07 Jan The London Times Reports on Alleged Israeli Nuke Strike Plans Against Iran
According to the Sunday Times of London:
Israel has drawn up secret plans to destroy Iran’s uranium enrichment facilities with tactical nuclear weapons.
Two Israeli air force squadrons are training to blow up an Iranian facility using low-yield nuclear “bunker-busters”, according to several Israeli military sources…
The Israeli weapons would each have a force equivalent to one-fifteenth of the Hiroshima bomb.
Under the plans, conventional laser-guided bombs would open “tunnels” into the targets. “Mini-nukes” would then immediately be fired into a plant at Natanz, exploding deep underground to reduce the risk of radioactive fallout.
“As soon as the green light is given, it will be one mission, one strike and the Iranian nuclear project will be demolished,” said one of the sources.
The plans, disclosed to The Sunday Times last week, have been prompted in part by the Israeli intelligence service Mossad’s assessment that Iran is on the verge of producing enough enriched uranium to make nuclear weapons within two years.
The full article is here.
I, for one, would like to know what Opinio Juris contributors think about this….
Yes, I’d like to hear opinions on how Iran will/should handle this. And will this conflict spread to the region? Is this a new cold war? What are the sides?
I find it very unlikely that Israel would use nuclear weapons, even low-yield ones, in the Middle East without being attacked first. The foreign policy ramifications and the widespread condemnation such a move would provoke, its blatant illegality notwithstanding, would outweigh any possible benefits that Israel might draw from temporarily hindering Iran’s nuclear program.
Sorry for not having put in further analysis from the get go. I’m trying to write an article and I saw this and wanted to point it out this report but didn’t think I had time for much more. But since you asked…I’ll just mention a couple of thoughts that come to mind. Reading the Times article, of course the main legal issue that springs up is the whole question of pre-emptive self defense/anticipatory self-defense that was so hot in the run up to the Iraq War. So, for me, the interesting questions are (a) has the international community come to some sort of consensus on the legality of pre-emption and (b) the issue of proportionality of using nuclear weapons, even tactical nukes, when you have not yet been attacked (the legal side of Marko’s point).
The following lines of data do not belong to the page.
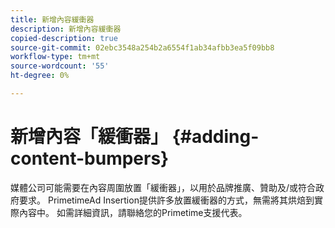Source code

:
 ```yaml
---
title: 新增內容緩衝器
description: 新增內容緩衝器
copied-description: true
source-git-commit: 02ebc3548a254b2a6554f1ab34afbb3ea5f09bb8
workflow-type: tm+mt
source-wordcount: '55'
ht-degree: 0%

---
```


# 新增內容「緩衝器」 {#adding-content-bumpers}

媒體公司可能需要在內容周圍放置「緩衝器」，以用於品牌推廣、贊助及/或符合政府要求。 PrimetimeAd Insertion提供許多放置緩衝器的方式，無需將其烘焙到實際內容中。 如需詳細資訊，請聯絡您的Primetime支援代表。
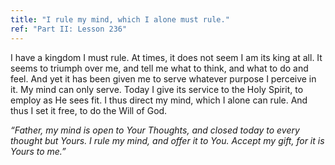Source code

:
 ```yaml
---
title: "I rule my mind, which I alone must rule."
ref: "Part II: Lesson 236"
---
```


I have a kingdom I must rule. At times, it does not seem I am its king
at all. It seems to triumph over me, and tell me what to think, and what
to do and feel. And yet it has been given me to serve whatever purpose I
perceive in it. My mind can only serve. Today I give its service to the
Holy Spirit, to employ as He sees fit. I thus direct my mind, which I
alone can rule. And thus I set it free, to do the Will of God.

*“Father, my mind is open to Your Thoughts, and closed today to every
thought but Yours. I rule my mind, and offer it to You. Accept my gift,
for it is Yours to me.”*

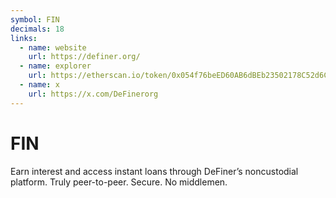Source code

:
 ```yaml
---
symbol: FIN
decimals: 18
links:
  - name: website
    url: https://definer.org/
  - name: explorer
    url: https://etherscan.io/token/0x054f76beED60AB6dBEb23502178C52d6C5dEbE40
  - name: x
    url: https://x.com/DeFinerorg
---
```


# FIN

Earn interest and access instant loans through DeFiner’s noncustodial platform. Truly peer-to-peer. Secure. No middlemen.
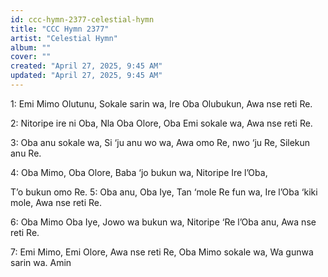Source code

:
 ```yaml
---
id: ccc-hymn-2377-celestial-hymn
title: "CCC Hymn 2377"
artist: "Celestial Hymn"
album: ""
cover: ""
created: "April 27, 2025, 9:45 AM"
updated: "April 27, 2025, 9:45 AM"
---
```


1: Emi Mimo Olutunu,
Sokale sarin wa,
Ire Oba Olubukun,
Awa nse reti Re.

2: Nitoripe ire ni Oba,
Nla Oba Olore,
Oba Emi sokale wa,
Awa nse reti Re.

3: Oba anu sokale wa,
Si ‘ju anu wo wa,
Awa omo Re, nwo ‘ju Re,
Silekun anu Re.

4: Oba Mimo, Oba Olore,
Baba ‘jo bukun wa,
Nitoripe Ire l’Oba,

T’o bukun omo Re.
5: Oba anu, Oba Iye,
Tan ‘mole Re fun wa,
Ire l’Oba ‘kiki mole,
Awa nse reti Re.

6: Oba Mimo Oba Iye,
Jowo wa bukun wa,
Nitoripe ‘Re l’Oba anu,
Awa nse reti Re.

7: Emi Mimo, Emi Olore,
Awa nse reti Re,
Oba Mimo sokale wa,
Wa gunwa sarin wa. Amin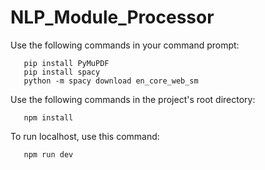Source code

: ﻿# NLP_Module_Processor

Use the following commands in your command prompt:
```
   pip install PyMuPDF
   pip install spacy
   python -m spacy download en_core_web_sm
```
Use the following commands in the project's root directory:
```
   npm install
```
To run localhost, use this command:
```
   npm run dev
```
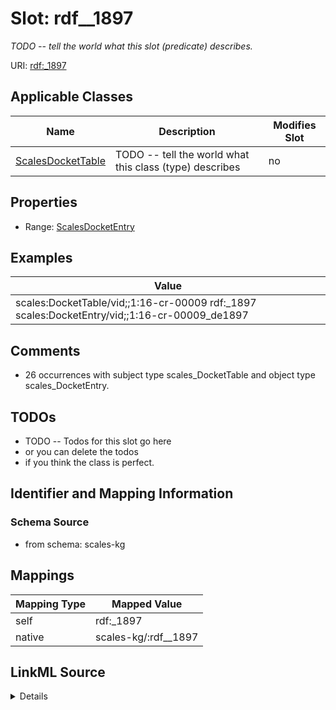 

# Slot: rdf__1897


_TODO -- tell the world what this slot (predicate) describes._





URI: [rdf:_1897](http://www.w3.org/1999/02/22-rdf-syntax-ns#_1897)



<!-- no inheritance hierarchy -->





## Applicable Classes

| Name | Description | Modifies Slot |
| --- | --- | --- |
| [ScalesDocketTable](../classes/ScalesDocketTable.md) | TODO -- tell the world what this class (type) describes |  no  |







## Properties

* Range: [ScalesDocketEntry](../classes/ScalesDocketEntry.md)






## Examples

| Value |
| --- |
| scales:DocketTable/vid;;1:16-cr-00009 rdf:_1897 scales:DocketEntry/vid;;1:16-cr-00009_de1897 |

## Comments

* 26 occurrences with subject type scales_DocketTable and object type scales_DocketEntry.

## TODOs

* TODO -- Todos for this slot go here
* or you can delete the todos
* if you think the class is perfect.

## Identifier and Mapping Information







### Schema Source


* from schema: scales-kg




## Mappings

| Mapping Type | Mapped Value |
| ---  | ---  |
| self | rdf:_1897 |
| native | scales-kg/:rdf__1897 |




## LinkML Source

<details>
```yaml
name: rdf__1897
description: TODO -- tell the world what this slot (predicate) describes.
todos:
- TODO -- Todos for this slot go here
- or you can delete the todos
- if you think the class is perfect.
comments:
- 26 occurrences with subject type scales_DocketTable and object type scales_DocketEntry.
examples:
- value: scales:DocketTable/vid;;1:16-cr-00009 rdf:_1897 scales:DocketEntry/vid;;1:16-cr-00009_de1897
from_schema: scales-kg
rank: 1000
slot_uri: rdf:_1897
alias: rdf__1897
domain_of:
- scales_DocketTable
range: scales_DocketEntry

```
</details>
On the first issue: John Ikenbery, Charles Kupchan, and other political scientists have written (persuasively in my opinion) that one of the ways hegemonic states (like the U.S.) project power is through the socialization of other states into their world view. This can be all well and good for the hegemonic power until other countries start acting based on these new norms to which… Read more »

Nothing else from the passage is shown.